Валентину Николаевну она, по моим наблюдениям, заездила.
Как же ты живешь, кому отдаешь наши книги, не говоря уже о деньгах?» — последнее замечание относится непосредственно ко мне.
9 февраля 48.
Наконец-то Галя дома! Она пробыла в больнице 3 недели (вместо десяти дней), с тяжелой температурой: простуда, ангина. Господи, какое счастье, что она, наконец, тут!
Ленинградцы еще не приехали. Валентина Николаевна ругает меня в каждом письме: Саша не умеет ни одеться, ни раздеться, ни завязать узел, ни зашнуровать ботинки. «Столько взрослых вокруг, а ребенка ничему не научили!» — пишет Валентина Николаевна.
Все это, конечно, верно, но виновата в этом не я.
10 февраля 48.
Галя догоняет класс. Зубрит историю, географию и прочее.
— Мама, за что Екатерина вторая убила своего мужа?
— Ммм… потому что он был неумный и слабосильный, — не очень вразумительно отвечает мама, занятая очередной статьей в «Комсомольскую правду».
— А как бы ты поступила на ее месте? Так же, наверное?
Тут уж я бросаю статью:
— Неужели, — говорю я, — ты считаешь меня способной убить человека только за то, что он неумный?
После длительной паузы Галя произносит:
— Да, конечно, если бы ты способна была убивать неумных и слабосильных, ты давно бы убила меня…
Мы обе смеемся. Но я чувствую, что отвечала не так, не то и вообще нелепо. Но пускаться с Галей в длинные разговоры просто опасно: того и гляди — увязнешь.
Галя продолжает зубрить историю.
— Как же так, — в полном недоумении восклицает она, — «буржуазия, опираясь на революционный народ…» — как может буржуазия опираться на революционный народ?!
Или, в ответ на мои слова «Суворов был не только великий полководец, но и замечательный человек»:
— Да, замечательный, а восставших поляков подавлял. Как же так?
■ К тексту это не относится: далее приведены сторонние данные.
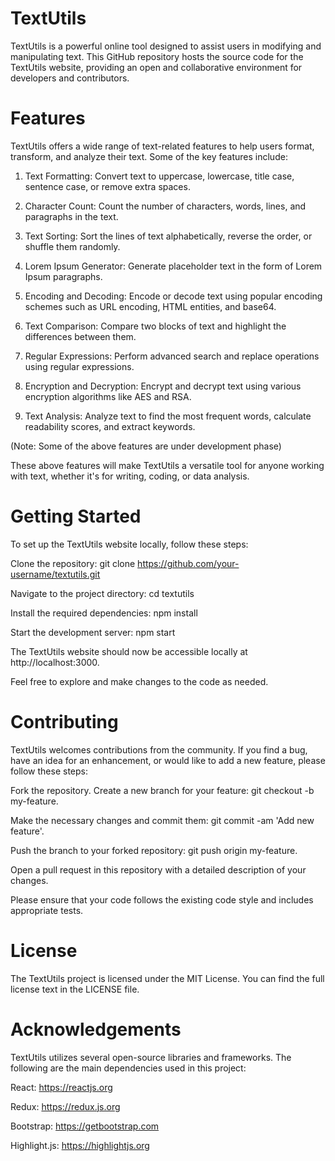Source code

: <h1>TextUtils</h1>
TextUtils is a powerful online tool designed to assist users in modifying and manipulating text. This GitHub repository hosts the source code for the TextUtils website, providing an open and collaborative environment for developers and contributors.

<h1>Features</h1>
TextUtils offers a wide range of text-related features to help users format, transform, and analyze their text. Some of the key features include:

1. Text Formatting: Convert text to uppercase, lowercase, title case, sentence case, or remove extra spaces.

2. Character Count: Count the number of characters, words, lines, and paragraphs in the text.

3. Text Sorting: Sort the lines of text alphabetically, reverse the order, or shuffle them randomly.

4. Lorem Ipsum Generator: Generate placeholder text in the form of Lorem Ipsum paragraphs.

5. Encoding and Decoding: Encode or decode text using popular encoding schemes such as URL encoding, HTML entities, and base64.

6. Text Comparison: Compare two blocks of text and highlight the differences between them.

7. Regular Expressions: Perform advanced search and replace operations using regular expressions.

8. Encryption and Decryption: Encrypt and decrypt text using various encryption algorithms like AES and RSA.

9. Text Analysis: Analyze text to find the most frequent words, calculate readability scores, and extract keywords.

(Note: Some of the above features are under development phase)

These above features will make TextUtils a versatile tool for anyone working with text, whether it's for writing, coding, or data analysis.


<h1>Getting Started</h1>
To set up the TextUtils website locally, follow these steps:

Clone the repository: git clone https://github.com/your-username/textutils.git

Navigate to the project directory: cd textutils

Install the required dependencies: npm install

Start the development server: npm start

The TextUtils website should now be accessible locally at http://localhost:3000. 

Feel free to explore and make changes to the code as needed.

<h1>Contributing</h1>
TextUtils welcomes contributions from the community. If you find a bug, have an idea for an enhancement, or would like to add a new feature, please follow these steps:

Fork the repository.
Create a new branch for your feature: git checkout -b my-feature.

Make the necessary changes and commit them: git commit -am 'Add new feature'.

Push the branch to your forked repository: git push origin my-feature.

Open a pull request in this repository with a detailed description of your changes.

Please ensure that your code follows the existing code style and includes appropriate tests.

<h1>License</h1>
The TextUtils project is licensed under the MIT License. You can find the full license text in the LICENSE file.

<h1>Acknowledgements</h1>
TextUtils utilizes several open-source libraries and frameworks. The following are the main dependencies used in this project:

React: https://reactjs.org

Redux: https://redux.js.org

Bootstrap: https://getbootstrap.com

Highlight.js: https://highlightjs.org

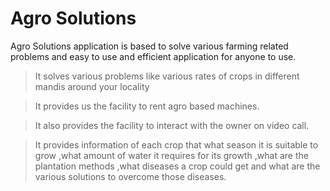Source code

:# Agro Solutions
Agro Solutions application is based to solve various farming related problems and easy to use and efficient application for anyone to use. 
>It solves various problems like various rates of crops in different mandis around your locality 

>It provides us the facility to rent agro based machines. 

>It also provides the facility to interact with the owner on video call. 

>It provides information of each crop that what season it is suitable to grow ,what amount of water it requires for its growth ,what are the plantation methods ,what diseases a crop could get and what are the various solutions to overcome those diseases. 
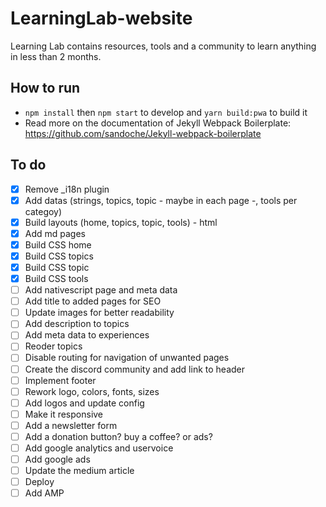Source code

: # LearningLab-website
Learning Lab contains resources, tools and a community to learn anything in less than 2 months.

## How to run
* `npm install` then `npm start` to develop and `yarn build:pwa` to build it 
* Read more on the documentation of Jekyll Webpack Boilerplate: https://github.com/sandoche/Jekyll-webpack-boilerplate

## To do
- [x] Remove _i18n plugin
- [x] Add datas (strings, topics, topic - maybe in each page -, tools per categoy)
- [x] Build layouts (home, topics, topic, tools) - html
- [x] Add md pages
- [x] Build CSS home
- [x] Build CSS topics
- [x] Build CSS topic
- [x] Build CSS tools
- [ ] Add nativescript page and meta data
- [ ] Add title to added pages for SEO
- [ ] Update images for better readability
- [ ] Add description to topics
- [ ] Add meta data to experiences
- [ ] Reoder topics
- [ ] Disable routing for navigation of unwanted pages
- [ ] Create the discord community and add link to header
- [ ] Implement footer
- [ ] Rework logo, colors, fonts, sizes
- [ ] Add logos and update config
- [ ] Make it responsive
- [ ] Add a newsletter form
- [ ] Add a donation button? buy a coffee? or ads?
- [ ] Add google analytics and uservoice
- [ ] Add google ads
- [ ] Update the medium article
- [ ] Deploy
- [ ] Add AMP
А я и сама не знаю — как. Или вот — дала я Гале читать «Петра I», переделанного [А. Н.] Толстым для детей. Она читает, и изумление ее не имеет границ:
— Как же, как же так? — почти вопит она. — Как же в учебнике написано и ты говоришь: «Петр — великий», «Петр — отважный», «Петр — смелый, мужественный», а ты знаешь, что он сделал, когда стрельцы восстали? Он сбежал! Он так поспешно бежал, что слуги помчались за ним с криком: «Ваше величество, Ваше величество, как же вы без портков-то? Портки-то возьмите!» Понимаешь, так струсил, что убежал без штанов! А ты говоришь — великий!
17 февраля 48.
Сегодня встретила Сашу. При виде меня она завопила: «Ура!!!» (Пробыла в отъезде месяц и 6 дней). Привезла с собой четыре новых туалета и очень кичится этим.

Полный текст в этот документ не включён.